■ WHAT TO PRODUCE:
Among the lines below, return each one that contains the word "Dining".

■ INPUT FOR THIS TASK:
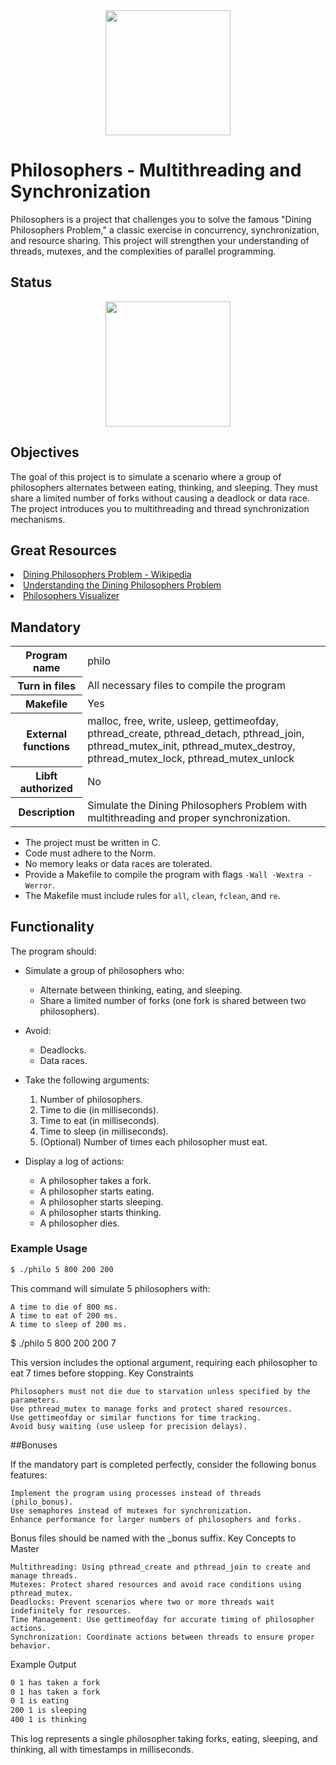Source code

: <div align="center">
  <img height="200" src="https://raw.githubusercontent.com/Benjamin-poisson/My_image_bank/refs/heads/main/philosophers.png"  />
</div>

# Philosophers - Multithreading and Synchronization

Philosophers is a project that challenges you to solve the famous "Dining Philosophers Problem," a classic exercise in concurrency, synchronization, and resource sharing. This project will strengthen your understanding of threads, mutexes, and the complexities of parallel programming.

## Status
<div align="center">
  <img height="200" src="https://raw.githubusercontent.com/Benjamin-poisson/My_image_bank/refs/heads/main/philosopher_success.png"  />
</div>

## Objectives

The goal of this project is to simulate a scenario where a group of philosophers alternates between eating, thinking, and sleeping. They must share a limited number of forks without causing a deadlock or data race. The project introduces you to multithreading and thread synchronization mechanisms.

## Great Resources

<li><a href="https://en.wikipedia.org/wiki/Dining_philosophers_problem">Dining Philosophers Problem - Wikipedia</a></li>
<li><a href="https://medium.com/@ruinadd/philosophers-42-guide-the-dining-philosophers-problem-893a24bc0fe2">Understanding the Dining Philosophers Problem</a></li>
<li><a href="https://nafuka11.github.io/philosophers-visualizer/">Philosophers Visualizer</a></li>

## Mandatory

<table>
  <tr>
    <th>Program name</th>
    <td>philo</td>
  </tr>
  <tr>
    <th>Turn in files</th>
    <td>All necessary files to compile the program</td>
  </tr>
  <tr>
    <th>Makefile</th>
    <td>Yes</td>
  </tr>
  <tr>
    <th>External functions</th>
    <td>malloc, free, write, usleep, gettimeofday, pthread_create, pthread_detach, pthread_join, pthread_mutex_init, pthread_mutex_destroy, pthread_mutex_lock, pthread_mutex_unlock</td>
  </tr>
  <tr>
    <th>Libft authorized</th>
    <td>No</td>
  </tr>
  <tr>
    <th>Description</th>
    <td>Simulate the Dining Philosophers Problem with multithreading and proper synchronization.</td>
  </tr>
</table>

- The project must be written in C.
- Code must adhere to the Norm.
- No memory leaks or data races are tolerated.
- Provide a Makefile to compile the program with flags `-Wall -Wextra -Werror`.
- The Makefile must include rules for `all`, `clean`, `fclean`, and `re`.

## Functionality

The program should:

- Simulate a group of philosophers who:
  - Alternate between thinking, eating, and sleeping.
  - Share a limited number of forks (one fork is shared between two philosophers).
- Avoid:
  - Deadlocks.
  - Data races.
- Take the following arguments:
  1. Number of philosophers.
  2. Time to die (in milliseconds).
  3. Time to eat (in milliseconds).
  4. Time to sleep (in milliseconds).
  5. (Optional) Number of times each philosopher must eat.

- Display a log of actions:
  - A philosopher takes a fork.
  - A philosopher starts eating.
  - A philosopher starts sleeping.
  - A philosopher starts thinking.
  - A philosopher dies.

### Example Usage

```bash
$ ./philo 5 800 200 200
```

This command will simulate 5 philosophers with:

    A time to die of 800 ms.
    A time to eat of 200 ms.
    A time to sleep of 200 ms.

$ ./philo 5 800 200 200 7

This version includes the optional argument, requiring each philosopher to eat 7 times before stopping.
Key Constraints

    Philosophers must not die due to starvation unless specified by the parameters.
    Use pthread_mutex to manage forks and protect shared resources.
    Use gettimeofday or similar functions for time tracking.
    Avoid busy waiting (use usleep for precision delays).

##Bonuses

If the mandatory part is completed perfectly, consider the following bonus features:

    Implement the program using processes instead of threads (philo_bonus).
    Use semaphores instead of mutexes for synchronization.
    Enhance performance for larger numbers of philosophers and forks.

Bonus files should be named with the _bonus suffix.
Key Concepts to Master

    Multithreading: Using pthread_create and pthread_join to create and manage threads.
    Mutexes: Protect shared resources and avoid race conditions using pthread_mutex.
    Deadlocks: Prevent scenarios where two or more threads wait indefinitely for resources.
    Time Management: Use gettimeofday for accurate timing of philosopher actions.
    Synchronization: Coordinate actions between threads to ensure proper behavior.

Example Output

```bash
0 1 has taken a fork
0 1 has taken a fork
0 1 is eating
200 1 is sleeping
400 1 is thinking
```

This log represents a single philosopher taking forks, eating, sleeping, and thinking, all with timestamps in milliseconds.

■ RESULT OF THE EXERCISE:
Philosophers is a project that challenges you to solve the famous "Dining Philosophers Problem," a classic exercise in concurrency, synchronization, and resource sharing. This project will strengthen your understanding of threads, mutexes, and the complexities of parallel programming.
<li><a href="https://en.wikipedia.org/wiki/Dining_philosophers_problem">Dining Philosophers Problem - Wikipedia</a></li>
<li><a href="https://medium.com/@ruinadd/philosophers-42-guide-the-dining-philosophers-problem-893a24bc0fe2">Understanding the Dining Philosophers Problem</a></li>
    <td>Simulate the Dining Philosophers Problem with multithreading and proper synchronization.</td>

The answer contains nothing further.